Crónica del paso de los tejanos Swans por el Teatro Barceló de Madrid el pasado miércoles 11 de octubre
No se cuántos temas conté que tocaran Swans el pasado miércoles 11 de octubre en un Teatro Barceló que chirrió entonces como pocas otras veces, que se agrietó compungido al calor del beso de la muerte de la banda de Nueva York. ¿5? ¿6? En dos largas horas y media que a veces parecen un suspiro y otras una eternidad. Venían con la premisa de despedir el formato actual de la banda y lo que ponen sobre el escenario es, en definitiva, lo mismo que está contenido en el álbum exclusivo de edición limitada Deliquescence que han publicado este mayo y que recoge la experiencia que proponen en directo, con 155 minutos de duración. Su propia tormenta.
La experiencia a la que te someten Swans es de combate, pero no de una violencia liberadora o descontrolada. Su avalancha es más bien una misa y aboga por la generación de la tensión como punto de apoyo de todo. Un concierto de Swans es como el sexo tántrico, o un recuerdo constante e insistente de que lo importante es el viaje en si mismo y nos sus resultados, la experiencia. El sexo y no el orgasmo, que viene a arruinarlo todo. No hay explosión en Swans, ni de placer ni de dolor… hay una atmósfera que va engordando, hay un espacio que siempre está fijado a sus propios límites y pugna por desbordarlos. No se puede hablar de progresión porque no es que Swans se tomen su tiempo para llenar todos los espacios y lugares de los que dispone su sonido, es que viven al borde del precipicio.
Como en una increpación perpetua, Swans te retan sin pegarte el puñetazo, te amenazan y generan un mal rollo que nunca se resuelve, y en esa espiral oscura es donde te atrapan en su juego, el de la extenuación. Puedes golpearles cuanto quieras… resistirán todos los golpes y te matarán sin rozarte, por tu propio desfallecimiento.

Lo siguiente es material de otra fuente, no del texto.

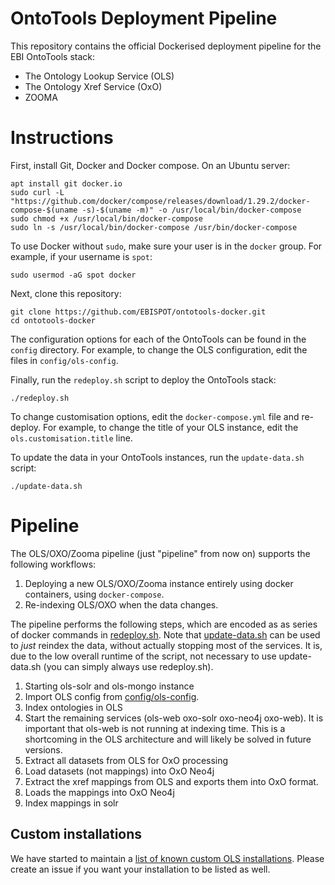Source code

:# OntoTools Deployment Pipeline

This repository contains the official Dockerised deployment pipeline for the EBI OntoTools stack:

* The Ontology Lookup Service (OLS)
* The Ontology Xref Service (OxO)
* ZOOMA

# Instructions

First, install Git, Docker and Docker compose. On an Ubuntu server:

    apt install git docker.io
    sudo curl -L "https://github.com/docker/compose/releases/download/1.29.2/docker-compose-$(uname -s)-$(uname -m)" -o /usr/local/bin/docker-compose
    sudo chmod +x /usr/local/bin/docker-compose
    sudo ln -s /usr/local/bin/docker-compose /usr/bin/docker-compose

To use Docker without `sudo`, make sure your user is in the `docker` group. For example, if your username is `spot`:

    sudo usermod -aG spot docker
   
Next, clone this repository:

    git clone https://github.com/EBISPOT/ontotools-docker.git
    cd ontotools-docker

The configuration options for each of the OntoTools can be found in the `config` directory. For example, to change the OLS configuration, edit the files in `config/ols-config`.
   
Finally, run the `redeploy.sh` script to deploy the OntoTools stack:

    ./redeploy.sh

To change customisation options, edit the `docker-compose.yml` file and re-deploy. For example, to change the title of your OLS instance, edit the `ols.customisation.title` line.

To update the data in your OntoTools instances, run the `update-data.sh` script:

    ./update-data.sh
   


# Pipeline

The OLS/OXO/Zooma pipeline (just "pipeline" from now on) supports the following workflows:

1. Deploying a new OLS/OXO/Zooma instance entirely using docker containers, using `docker-compose`.
2. Re-indexing OLS/OXO when the data changes.

The pipeline performs the following steps, which are encoded as as series of docker commands in [redeploy.sh](redeploy.sh). Note that [update-data.sh](update-data.sh) can be used to _just_ reindex the data, without actually stopping most of the services. It is, due to the low overall runtime of the script, not necessary to use update-data.sh (you can simply always use redeploy.sh).

1. Starting ols-solr and ols-mongo instance
2. Import OLS config from [config/ols-config](config/ols-config).
3. Index ontologies in OLS
4. Start the remaining services (ols-web oxo-solr oxo-neo4j oxo-web). It is important that ols-web is not running at indexing time. This is a shortcoming in the OLS architecture and will likely be solved in future versions.
5. Extract all datasets from OLS for OxO processing
6. Load datasets (not mappings) into OxO Neo4j
7. Extract the xref mappings from OLS and exports them into OxO format.
8. Loads the mappings into OxO Neo4j
9. Index mappings in solr

## Custom installations

We have started to maintain a [list of known custom OLS installations](docs/custom_ontotools_users.md). Please create an issue if you want your installation to be listed as well.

Michael Gira parece un fantasma. En el centro del escenario, con un rostro torturado y anciano y esa cabellera platino que yace sobre los hombros, eleva sus mantras de iglesia perdida y convoca a los hijos del ruido, descargando la furia de su guitarra a base de golpes o dejándola crujir, chillar, invocar las almas que se han sumergido en algún limbo entre el sonido y la electricidad. Sin apenas rozarla, se mueve hacia delante y hacia atrás liberando todas las posibilidades físicas de la distorsión, forzando acoples y cortocircuitos.
El quinteto que lo acompaña, un poco jinetes del apocalipsis, un poco borrachos de taberna fantasma, almas errantes que pasan de purgatorios, insiste en su descarga y le eleva o le retrae con una industrial naturaleza. Pero hay un séptimo miembro que no está sobre el escenario, y es el técnico de sonido. Brutal, su trabajo es que cada uno de los instrumentos que suena, el teclado, la guitarra, el bajo o la steel guitar, ocupen su lugar preciso en la masa tridimensional que es el muro de Swans. Notas como la guitarra chilla o como va silenciándose, insistiendo en una misma melodía que pasa con sutileza a segundo, tercer, cuarto plano para ir cediendo protagonismo a una psicodelia de pequeño Hammond que se incendia desde el chispazo, y luego como la histeria de la steel guitar de pronto emerge en el totum revolutum.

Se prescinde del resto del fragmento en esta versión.